Nesse ponto é que se verifica uma crucial diferenciação entre o Brasil e o país natal de Jean Baudrillard. Na França esse episódio, se exibido, poderia quando muito virar tema de discussão sobre a hipocrisia humana. Aqui, é sugestão plausível de comportamento para moçoilas de cabeça vazia de todas as classes sociais, já que a atriz que representa a prostituta é bonita, veste-se bem e tem uns quatro galãs perdendo o sono por causa dela. O argumento de que ela se utiliza para justificar seu modo de vida é a “necessidade” que ela tem “como todo mundo”, de ter roupas de marca, carro do ano e conforto para morar. Coisas, que segundo ela, o trabalho honesto jamais lhe proporcionaria.
Também nessa mesma novela, cujo título é uma clara antítese em relação a seu enredo, tenta-se fazer com que pareça corriqueiro e aceitável o fato de mãe e filha terem um tórrido caso de amor com o mesmo homem.

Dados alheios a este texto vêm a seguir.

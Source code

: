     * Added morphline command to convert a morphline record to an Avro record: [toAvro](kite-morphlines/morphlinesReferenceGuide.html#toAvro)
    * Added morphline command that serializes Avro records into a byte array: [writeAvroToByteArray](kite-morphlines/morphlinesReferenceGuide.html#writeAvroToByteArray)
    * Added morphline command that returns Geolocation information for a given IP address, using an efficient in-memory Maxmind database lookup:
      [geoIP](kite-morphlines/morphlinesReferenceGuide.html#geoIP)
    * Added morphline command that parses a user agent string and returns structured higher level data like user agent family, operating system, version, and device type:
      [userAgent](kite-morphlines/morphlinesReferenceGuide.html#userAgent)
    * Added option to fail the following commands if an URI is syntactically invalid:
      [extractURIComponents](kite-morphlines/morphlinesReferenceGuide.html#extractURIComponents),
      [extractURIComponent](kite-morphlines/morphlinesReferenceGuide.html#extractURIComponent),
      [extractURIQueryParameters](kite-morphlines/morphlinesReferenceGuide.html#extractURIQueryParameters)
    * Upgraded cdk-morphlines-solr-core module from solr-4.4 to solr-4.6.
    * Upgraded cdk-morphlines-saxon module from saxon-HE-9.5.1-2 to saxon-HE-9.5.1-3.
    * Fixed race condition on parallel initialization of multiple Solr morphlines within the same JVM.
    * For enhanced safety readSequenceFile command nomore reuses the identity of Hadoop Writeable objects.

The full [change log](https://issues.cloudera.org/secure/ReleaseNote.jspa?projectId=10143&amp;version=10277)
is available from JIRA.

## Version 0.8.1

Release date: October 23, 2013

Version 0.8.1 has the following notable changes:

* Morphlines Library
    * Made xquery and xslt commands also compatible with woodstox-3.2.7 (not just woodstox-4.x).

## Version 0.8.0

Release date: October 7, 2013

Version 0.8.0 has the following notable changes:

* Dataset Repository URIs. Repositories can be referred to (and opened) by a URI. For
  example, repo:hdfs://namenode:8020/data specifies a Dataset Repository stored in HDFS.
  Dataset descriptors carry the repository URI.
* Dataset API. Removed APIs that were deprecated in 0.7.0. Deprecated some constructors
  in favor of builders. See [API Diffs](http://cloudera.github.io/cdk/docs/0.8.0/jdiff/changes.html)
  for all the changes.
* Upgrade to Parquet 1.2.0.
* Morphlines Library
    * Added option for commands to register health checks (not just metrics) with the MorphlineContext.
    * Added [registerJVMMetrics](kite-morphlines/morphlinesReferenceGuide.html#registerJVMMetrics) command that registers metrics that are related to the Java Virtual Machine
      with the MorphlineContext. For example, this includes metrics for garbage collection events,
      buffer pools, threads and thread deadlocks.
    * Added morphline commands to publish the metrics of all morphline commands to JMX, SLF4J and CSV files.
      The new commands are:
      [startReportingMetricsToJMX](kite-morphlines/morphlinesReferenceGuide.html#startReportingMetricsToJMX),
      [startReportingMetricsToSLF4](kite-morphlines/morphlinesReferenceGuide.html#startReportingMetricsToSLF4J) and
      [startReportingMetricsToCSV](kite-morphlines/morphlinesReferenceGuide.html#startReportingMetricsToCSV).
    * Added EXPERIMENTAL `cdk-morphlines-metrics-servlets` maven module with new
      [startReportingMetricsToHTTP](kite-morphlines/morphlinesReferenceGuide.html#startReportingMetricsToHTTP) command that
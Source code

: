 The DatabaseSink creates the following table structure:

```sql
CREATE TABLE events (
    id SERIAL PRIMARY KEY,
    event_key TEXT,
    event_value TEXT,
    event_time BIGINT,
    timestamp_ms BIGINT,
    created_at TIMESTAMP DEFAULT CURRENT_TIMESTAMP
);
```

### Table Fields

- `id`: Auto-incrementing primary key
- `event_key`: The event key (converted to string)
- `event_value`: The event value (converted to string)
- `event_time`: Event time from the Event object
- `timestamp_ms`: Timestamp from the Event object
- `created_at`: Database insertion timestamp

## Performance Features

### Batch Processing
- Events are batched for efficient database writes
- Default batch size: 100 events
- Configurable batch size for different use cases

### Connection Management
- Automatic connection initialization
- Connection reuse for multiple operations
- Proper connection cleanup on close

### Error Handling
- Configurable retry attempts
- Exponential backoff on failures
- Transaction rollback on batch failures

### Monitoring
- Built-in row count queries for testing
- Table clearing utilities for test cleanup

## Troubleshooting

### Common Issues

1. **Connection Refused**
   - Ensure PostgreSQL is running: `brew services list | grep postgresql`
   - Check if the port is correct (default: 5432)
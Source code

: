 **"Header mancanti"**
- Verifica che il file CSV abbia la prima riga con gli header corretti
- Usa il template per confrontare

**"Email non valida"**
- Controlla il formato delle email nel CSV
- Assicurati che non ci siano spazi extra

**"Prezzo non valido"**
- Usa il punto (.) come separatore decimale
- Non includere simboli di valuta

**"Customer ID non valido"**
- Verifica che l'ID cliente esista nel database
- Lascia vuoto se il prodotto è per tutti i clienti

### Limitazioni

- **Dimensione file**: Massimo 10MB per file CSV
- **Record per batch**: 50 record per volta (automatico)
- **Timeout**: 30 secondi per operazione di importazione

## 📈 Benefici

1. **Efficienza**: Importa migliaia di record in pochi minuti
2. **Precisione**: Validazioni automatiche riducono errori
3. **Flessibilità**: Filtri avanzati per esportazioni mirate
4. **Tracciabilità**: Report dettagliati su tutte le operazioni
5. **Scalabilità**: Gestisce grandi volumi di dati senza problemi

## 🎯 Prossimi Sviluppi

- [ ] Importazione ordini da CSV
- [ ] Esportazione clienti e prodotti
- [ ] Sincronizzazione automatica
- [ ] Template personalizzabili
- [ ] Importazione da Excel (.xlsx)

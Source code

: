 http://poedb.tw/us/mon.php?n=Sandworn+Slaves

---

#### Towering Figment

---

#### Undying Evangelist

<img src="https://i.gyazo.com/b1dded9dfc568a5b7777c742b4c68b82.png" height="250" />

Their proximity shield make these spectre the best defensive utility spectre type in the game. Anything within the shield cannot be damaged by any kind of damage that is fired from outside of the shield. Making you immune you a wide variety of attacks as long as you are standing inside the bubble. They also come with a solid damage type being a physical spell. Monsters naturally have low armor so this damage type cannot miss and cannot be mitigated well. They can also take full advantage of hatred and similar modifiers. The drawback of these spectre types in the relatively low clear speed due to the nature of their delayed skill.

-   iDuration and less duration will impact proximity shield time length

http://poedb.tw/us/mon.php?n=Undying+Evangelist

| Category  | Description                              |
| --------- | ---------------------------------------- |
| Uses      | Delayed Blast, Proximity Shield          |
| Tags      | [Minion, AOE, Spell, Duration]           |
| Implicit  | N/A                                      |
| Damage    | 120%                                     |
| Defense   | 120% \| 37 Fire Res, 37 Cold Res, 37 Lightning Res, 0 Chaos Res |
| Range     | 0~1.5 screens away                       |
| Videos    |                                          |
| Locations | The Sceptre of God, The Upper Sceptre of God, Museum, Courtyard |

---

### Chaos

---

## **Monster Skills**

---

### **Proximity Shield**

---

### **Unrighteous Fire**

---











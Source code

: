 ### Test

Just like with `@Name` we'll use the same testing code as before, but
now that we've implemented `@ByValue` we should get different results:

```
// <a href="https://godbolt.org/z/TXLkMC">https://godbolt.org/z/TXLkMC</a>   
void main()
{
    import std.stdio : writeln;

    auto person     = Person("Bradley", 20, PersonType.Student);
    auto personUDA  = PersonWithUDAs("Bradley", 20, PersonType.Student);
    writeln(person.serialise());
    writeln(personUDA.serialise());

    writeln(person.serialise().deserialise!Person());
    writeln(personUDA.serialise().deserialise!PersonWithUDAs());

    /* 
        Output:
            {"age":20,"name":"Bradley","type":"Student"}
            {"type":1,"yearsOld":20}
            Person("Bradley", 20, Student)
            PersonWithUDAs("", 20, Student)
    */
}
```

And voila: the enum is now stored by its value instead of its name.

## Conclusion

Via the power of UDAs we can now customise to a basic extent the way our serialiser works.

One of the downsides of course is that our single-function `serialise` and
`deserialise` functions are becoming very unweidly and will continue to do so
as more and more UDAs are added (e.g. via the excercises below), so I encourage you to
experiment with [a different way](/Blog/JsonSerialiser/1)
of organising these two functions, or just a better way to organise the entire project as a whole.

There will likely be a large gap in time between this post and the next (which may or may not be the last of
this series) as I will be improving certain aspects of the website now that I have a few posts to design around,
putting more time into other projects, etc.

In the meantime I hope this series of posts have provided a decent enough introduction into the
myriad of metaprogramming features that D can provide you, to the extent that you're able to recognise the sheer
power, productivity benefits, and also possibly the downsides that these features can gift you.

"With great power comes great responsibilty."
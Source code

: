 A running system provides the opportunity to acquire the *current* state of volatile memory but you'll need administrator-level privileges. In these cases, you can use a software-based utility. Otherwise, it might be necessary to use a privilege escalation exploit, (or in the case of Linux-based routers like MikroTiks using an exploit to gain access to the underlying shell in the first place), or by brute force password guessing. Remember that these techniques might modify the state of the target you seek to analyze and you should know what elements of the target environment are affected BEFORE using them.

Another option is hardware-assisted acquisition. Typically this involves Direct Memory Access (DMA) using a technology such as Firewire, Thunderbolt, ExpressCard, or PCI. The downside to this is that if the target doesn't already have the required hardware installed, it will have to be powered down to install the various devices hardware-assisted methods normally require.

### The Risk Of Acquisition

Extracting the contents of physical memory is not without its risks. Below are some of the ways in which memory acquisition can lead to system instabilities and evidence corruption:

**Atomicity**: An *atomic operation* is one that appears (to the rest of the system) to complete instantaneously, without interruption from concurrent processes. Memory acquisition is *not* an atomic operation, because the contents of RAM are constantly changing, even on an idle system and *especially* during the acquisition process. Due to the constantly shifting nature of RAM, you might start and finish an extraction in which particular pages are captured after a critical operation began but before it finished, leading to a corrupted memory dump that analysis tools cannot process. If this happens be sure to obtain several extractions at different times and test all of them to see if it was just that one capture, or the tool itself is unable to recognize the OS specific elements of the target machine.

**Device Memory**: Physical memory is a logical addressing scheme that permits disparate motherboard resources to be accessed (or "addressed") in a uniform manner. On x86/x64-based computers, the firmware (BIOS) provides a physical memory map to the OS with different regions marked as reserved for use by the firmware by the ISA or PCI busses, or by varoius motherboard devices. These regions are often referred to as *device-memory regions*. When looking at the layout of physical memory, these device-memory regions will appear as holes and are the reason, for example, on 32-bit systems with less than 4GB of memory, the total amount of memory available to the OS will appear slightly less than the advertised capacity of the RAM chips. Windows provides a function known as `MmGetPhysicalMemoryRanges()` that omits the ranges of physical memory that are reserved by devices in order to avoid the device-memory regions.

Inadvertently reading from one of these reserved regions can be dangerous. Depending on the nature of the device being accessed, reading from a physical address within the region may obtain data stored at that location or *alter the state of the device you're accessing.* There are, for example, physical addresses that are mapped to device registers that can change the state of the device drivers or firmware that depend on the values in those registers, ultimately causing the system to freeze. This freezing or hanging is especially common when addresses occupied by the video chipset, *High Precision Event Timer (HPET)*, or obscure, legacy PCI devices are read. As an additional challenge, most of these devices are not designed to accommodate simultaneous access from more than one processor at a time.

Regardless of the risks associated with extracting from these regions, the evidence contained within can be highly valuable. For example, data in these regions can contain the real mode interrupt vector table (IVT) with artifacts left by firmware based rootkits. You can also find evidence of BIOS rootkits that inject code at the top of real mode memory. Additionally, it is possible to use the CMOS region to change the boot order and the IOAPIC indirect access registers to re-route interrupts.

Enquanto o IBOPE se mantém, descalabros como esses também se mantêm.
Se o IBOPE cair, é possível que todos se transformem em santos piedosos a fim de recambiar a audiência perdida, mesmo sob pena de que isso destroce o sentido e a lógica que orientariam o enredo da história.
Um jogo de cartas marcadas onde só há perdedores. Nada se ganha intelectualmente produzindo para a indústria cultural. Menos ainda consumindo-se essa produção.
BIBLIOGRAFIA
ADORNO, T. W. & HORKHEIMER, M. – Dialética do Esclarecimento. Rio de Janeiro, Jorge Zahar Editor, 1985.
BAUDRILLARD, J. – O Sistema dos Objetos. São Paulo, Ed. Perspectiva, 2ª edição, 1989.
_______________- Simulacros e Simulação. Lisboa, Relógio D’Água Editores, 1991.
DÈBORD, G. A Sociedade do Espetáculo. Lisboa, Edições Mobilis in Móbile, 1991.
ROCHA, E.P.G. – Magia do Capitalismo. São Paulo, Ed. Brasiliense, 3ª. edição, 1995.